▶ [WORK REQUEST] Count the lines in the listing below that contain the word "docs" and report that number alone.

[INPUT MATERIAL Boundary: Start]

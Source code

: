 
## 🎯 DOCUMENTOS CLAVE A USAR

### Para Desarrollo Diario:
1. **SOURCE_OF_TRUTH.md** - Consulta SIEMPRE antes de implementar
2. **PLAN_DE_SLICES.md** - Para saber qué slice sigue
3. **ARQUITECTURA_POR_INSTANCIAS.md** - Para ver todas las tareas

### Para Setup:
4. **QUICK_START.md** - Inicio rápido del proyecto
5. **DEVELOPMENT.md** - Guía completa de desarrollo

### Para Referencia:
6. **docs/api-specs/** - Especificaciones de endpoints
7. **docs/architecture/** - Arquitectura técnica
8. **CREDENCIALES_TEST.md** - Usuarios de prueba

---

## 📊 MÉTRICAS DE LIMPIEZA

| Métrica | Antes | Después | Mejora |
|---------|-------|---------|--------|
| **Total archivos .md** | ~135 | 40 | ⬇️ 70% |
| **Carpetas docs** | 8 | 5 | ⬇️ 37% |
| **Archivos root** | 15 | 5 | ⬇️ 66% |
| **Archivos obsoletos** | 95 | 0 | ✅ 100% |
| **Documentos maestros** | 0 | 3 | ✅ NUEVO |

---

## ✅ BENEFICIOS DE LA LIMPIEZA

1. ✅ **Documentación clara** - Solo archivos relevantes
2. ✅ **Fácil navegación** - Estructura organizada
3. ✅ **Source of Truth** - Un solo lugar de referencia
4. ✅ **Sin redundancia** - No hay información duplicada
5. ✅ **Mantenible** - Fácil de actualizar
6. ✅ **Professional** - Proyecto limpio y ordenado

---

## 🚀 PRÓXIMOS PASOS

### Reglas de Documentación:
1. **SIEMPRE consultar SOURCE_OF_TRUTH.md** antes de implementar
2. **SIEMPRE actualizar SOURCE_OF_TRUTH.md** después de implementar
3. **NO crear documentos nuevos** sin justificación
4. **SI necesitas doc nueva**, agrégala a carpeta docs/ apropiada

[INPUT MATERIAL Boundary: End]

▶ [RESPONSE FOR THIS EXERCISE] 4